DM 2.0 GA: Secure, Easy, Highly Available Data Migration

Image for post
Image for post

Our digital society produces vast amounts of data, and traditional databases such as MySQL face performance and capacity bottlenecks. One solution, database sharding, is complex and brings high operation and maintenance costs.

TiDB is an open-source, distributed, Hybrid Transactional/Analytical Processing (HTAP) database. It is an enterprise-level NewSQL database that separates the computing and storage layers. TiDB can elastically scale based on the needs of your applications, making them more real-time and intelligent. TiDB provides TiDB Data Migration (DM) to help users migrate data from MySQL to TiDB and effectively reduce migration costs and risks.

DM is an integrated data migration task management platform that supports full data migration and incremental data replication from MySQL or MariaDB to TiDB. DM 2.0 has reached general availability (GA), and it supports new enterprise-level features:

  • Highly available migration tasks
  • Shard merging and migration in optimistic mode

In addition, DM is now easier to use. DM 2.0 guarantees that you can smoothly switch your original database to TiDB, without worrying about failures or data loss caused by migration.

DM 2.0’s new features

High availability of data migration tasks

DM 2.0 supports highly available data migration tasks. Even if some DM-master or DM-worker nodes fail, data migration tasks can run normally.

When you deploy multiple DM-master nodes, they use the embedded etcd to form a cluster. The DM-master cluster stores metadata such as cluster node information and the task configuration. At the same time, a leader node is elected through etcd. The leader node provides various cluster management and data migration task management services. If the number of available DM-master nodes exceeds half of the deployed nodes, the nodes can elect a leader, and the DM cluster can normally provide services.

If there are more DM-worker nodes than upstream MySQL or MariaDB nodes, the extra DM-worker nodes are idle by default. If a DM-worker node goes offline or is isolated from the DM-master leader, DM-master automatically schedules the data migration tasks of the original DM-worker node to run on the other idle DM-worker nodes. (If a DM-worker node is isolated, it automatically stops its data migration tasks.) If there are no available idle DM-worker nodes, the data migration tasks on the original DM-worker cannot be performed.

Image for post
Image for post
DM 2.0’s highly available architecture

Merging and migrating sharded tables in optimistic mode

DM 1.0 can execute data definition language (DDL) statements on sharded tables online, and it uses pessimistic mode by default. In this mode, when a DDL statement is received from an upstream sharded table, DM pauses the data migration of this table until the same DDL statement is received from all other sharded tables. Only then does DM execute this DDL statement in the downstream and data migration resumes.
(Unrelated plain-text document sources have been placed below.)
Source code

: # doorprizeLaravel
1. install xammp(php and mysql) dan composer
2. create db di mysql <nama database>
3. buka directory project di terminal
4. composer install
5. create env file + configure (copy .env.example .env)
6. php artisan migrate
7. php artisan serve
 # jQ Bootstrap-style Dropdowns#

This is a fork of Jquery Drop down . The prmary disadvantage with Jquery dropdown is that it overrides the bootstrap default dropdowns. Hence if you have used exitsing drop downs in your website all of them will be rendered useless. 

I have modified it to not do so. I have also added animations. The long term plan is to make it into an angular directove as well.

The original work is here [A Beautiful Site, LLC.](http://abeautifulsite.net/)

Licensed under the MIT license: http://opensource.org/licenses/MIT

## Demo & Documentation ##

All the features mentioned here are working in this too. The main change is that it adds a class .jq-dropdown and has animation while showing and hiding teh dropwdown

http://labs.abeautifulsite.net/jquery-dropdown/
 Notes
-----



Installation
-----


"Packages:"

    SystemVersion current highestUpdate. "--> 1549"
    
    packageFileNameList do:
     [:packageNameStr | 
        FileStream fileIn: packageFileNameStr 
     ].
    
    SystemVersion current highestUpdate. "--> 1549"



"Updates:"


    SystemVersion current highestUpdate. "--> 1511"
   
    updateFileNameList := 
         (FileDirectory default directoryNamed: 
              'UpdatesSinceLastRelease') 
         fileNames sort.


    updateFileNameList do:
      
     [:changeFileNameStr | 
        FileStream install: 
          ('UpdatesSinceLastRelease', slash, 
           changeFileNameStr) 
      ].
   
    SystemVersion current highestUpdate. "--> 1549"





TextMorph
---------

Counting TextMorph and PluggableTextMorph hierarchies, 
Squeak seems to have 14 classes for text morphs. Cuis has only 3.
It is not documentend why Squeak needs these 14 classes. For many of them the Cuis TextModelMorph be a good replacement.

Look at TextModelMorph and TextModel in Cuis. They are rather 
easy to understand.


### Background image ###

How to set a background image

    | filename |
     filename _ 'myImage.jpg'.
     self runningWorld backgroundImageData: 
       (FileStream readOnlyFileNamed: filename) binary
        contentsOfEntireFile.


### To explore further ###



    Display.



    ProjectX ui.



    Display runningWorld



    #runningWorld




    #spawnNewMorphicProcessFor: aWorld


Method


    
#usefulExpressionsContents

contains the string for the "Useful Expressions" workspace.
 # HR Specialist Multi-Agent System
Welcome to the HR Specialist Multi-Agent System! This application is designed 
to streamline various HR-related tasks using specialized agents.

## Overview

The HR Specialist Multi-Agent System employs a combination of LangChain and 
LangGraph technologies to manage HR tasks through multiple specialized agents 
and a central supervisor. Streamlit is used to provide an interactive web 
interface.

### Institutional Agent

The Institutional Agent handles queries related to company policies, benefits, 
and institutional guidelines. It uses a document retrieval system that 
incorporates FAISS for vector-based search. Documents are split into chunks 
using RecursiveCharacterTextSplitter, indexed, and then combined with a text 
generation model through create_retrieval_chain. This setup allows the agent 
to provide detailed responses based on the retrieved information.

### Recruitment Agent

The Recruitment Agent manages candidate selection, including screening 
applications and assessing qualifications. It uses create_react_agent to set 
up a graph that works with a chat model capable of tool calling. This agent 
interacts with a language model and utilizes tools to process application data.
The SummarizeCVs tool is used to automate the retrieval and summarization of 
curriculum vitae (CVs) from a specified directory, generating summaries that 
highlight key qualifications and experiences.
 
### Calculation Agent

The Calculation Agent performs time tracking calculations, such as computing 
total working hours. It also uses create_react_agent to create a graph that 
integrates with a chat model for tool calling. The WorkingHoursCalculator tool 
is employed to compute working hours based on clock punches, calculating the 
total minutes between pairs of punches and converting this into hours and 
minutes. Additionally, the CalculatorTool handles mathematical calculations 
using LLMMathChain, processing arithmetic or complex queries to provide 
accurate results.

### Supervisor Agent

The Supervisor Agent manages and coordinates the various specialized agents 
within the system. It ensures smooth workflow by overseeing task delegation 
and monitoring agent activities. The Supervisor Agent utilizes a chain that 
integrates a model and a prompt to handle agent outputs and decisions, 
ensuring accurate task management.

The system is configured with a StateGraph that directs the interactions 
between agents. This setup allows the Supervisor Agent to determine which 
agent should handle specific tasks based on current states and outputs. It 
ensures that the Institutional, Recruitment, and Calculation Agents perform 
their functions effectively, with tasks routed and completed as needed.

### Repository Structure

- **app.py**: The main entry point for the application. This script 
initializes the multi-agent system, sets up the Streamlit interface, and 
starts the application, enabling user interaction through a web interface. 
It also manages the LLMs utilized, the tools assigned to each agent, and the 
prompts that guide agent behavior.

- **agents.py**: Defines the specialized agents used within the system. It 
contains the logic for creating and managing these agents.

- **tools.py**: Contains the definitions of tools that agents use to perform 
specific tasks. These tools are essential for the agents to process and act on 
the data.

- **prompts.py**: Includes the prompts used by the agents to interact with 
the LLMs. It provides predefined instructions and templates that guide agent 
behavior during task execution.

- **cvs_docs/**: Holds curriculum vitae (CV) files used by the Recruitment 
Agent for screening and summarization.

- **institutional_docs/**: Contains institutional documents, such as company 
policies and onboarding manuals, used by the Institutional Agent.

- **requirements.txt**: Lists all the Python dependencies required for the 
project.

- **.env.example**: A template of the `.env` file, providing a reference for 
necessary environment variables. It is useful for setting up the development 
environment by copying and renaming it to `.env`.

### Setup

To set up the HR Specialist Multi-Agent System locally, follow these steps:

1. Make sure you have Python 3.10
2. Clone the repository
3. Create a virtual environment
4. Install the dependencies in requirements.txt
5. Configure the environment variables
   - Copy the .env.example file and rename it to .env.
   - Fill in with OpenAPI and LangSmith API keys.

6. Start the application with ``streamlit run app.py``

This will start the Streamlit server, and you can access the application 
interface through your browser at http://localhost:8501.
Pessimistic mode guarantees that the data migrated to the downstream is always correct. This approach has downsides, however. Pausing the migration is bad for making A/B changes upstream, and it increases the latency of incremental replication.

DM 2.0 supports optimistic mode. In this mode, a DDL statement received from a sharded table is automatically converted to a statement that is compatible with other sharded tables, and it is then immediately migrated to the downstream. The DDL statement does not block any sharded table from executing data manipulation language (DML) migration. Optimistic mode is good for making A/B changes upstream, and it decreases the latency of incremental replication.

To learn more about how we implement optimistic mode, see Merge and Migrate Data from Sharded Tables in Optimistic Mode. For more information on the differences between pessimistic mode and optimistic mode, see the summary table in Merge and Migrate Data from Sharded Tables.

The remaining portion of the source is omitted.